=== Data records ===

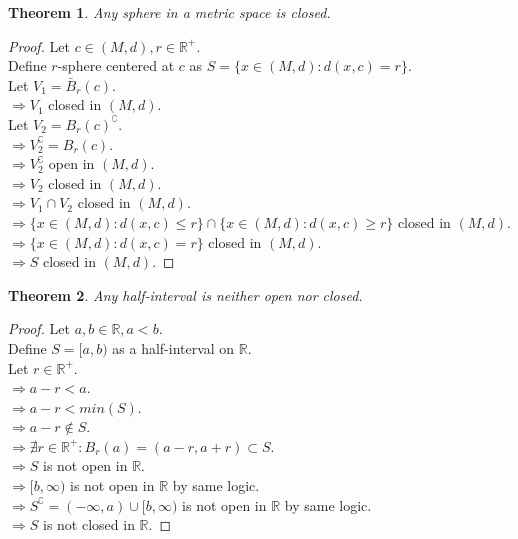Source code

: \documentclass{article}
\newtheorem{theorem}{Theorem}[section]
\begin{document}
			\begin{theorem}
				Any sphere in a metric space is closed.
			\end{theorem}
			\begin{proof} 
				Let $c \in (M, d), r \in \mathbb{R}^+$. \\
				Define $r$-sphere centered at $c$ as $S = \{x \in (M, d): d(x, c) = r \}$. \\
				Let $V_1 = \bar{B}_{r}(c)$. \\
				$\Rightarrow V_1$ closed in $(M, d)$. \\
				Let $V_2 = B_{r}(c)^\complement$. \\
				$\Rightarrow V_2^\complement = B_{r}(c)$. \\
				$\Rightarrow V_2^\complement$ open in $(M, d)$. \\
				$\Rightarrow V_2$ closed in $(M, d)$. \\
				$\Rightarrow V_1 \cap V_2$ closed in $(M, d)$. \\
				$\Rightarrow \{x \in (M, d): d(x, c) \leq r \} \cap \{x \in (M, d): d(x, c) \geq r \}$ closed in $(M, d)$. \\
				$\Rightarrow \{x \in (M, d): d(x, c) = r \}$ closed in $(M, d)$. \\
				$\Rightarrow S$ closed in $(M, d)$.
			\end{proof}
			\begin{theorem}
				Any half-interval is neither open nor closed.
			\end{theorem}
			\begin{proof} 
				Let $a, b \in \mathbb{R}, a < b$. \\
				Define $S = [a, b)$ as a half-interval on $\mathbb{R}$. \\
				Let $r \in \mathbb{R}^+$. \\
				$\Rightarrow a - r < a$. \\
				$\Rightarrow a - r < min(S)$. \\
				$\Rightarrow a - r \notin S$. \\
				$\Rightarrow \nexists r \in \mathbb{R}^{+}: B_{r}(a) = (a - r, a + r) \subset S$. \\
				$\Rightarrow S$ is not open in $\mathbb{R}$. \\
				$\Rightarrow [b, \infty)$ is not open in $\mathbb{R}$ by same logic.\\
				$\Rightarrow S^\complement = (-\infty, a) \cup [b, \infty)$ is not open in $\mathbb{R}$ by same logic.\\
				$\Rightarrow S$ is not closed in $\mathbb{R}$.
			\end{proof}
\end{document}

===

**Instructions to follow:**
In the listing, count every line holding the word "half"; answer with the count alone.

**Expected answer:**
2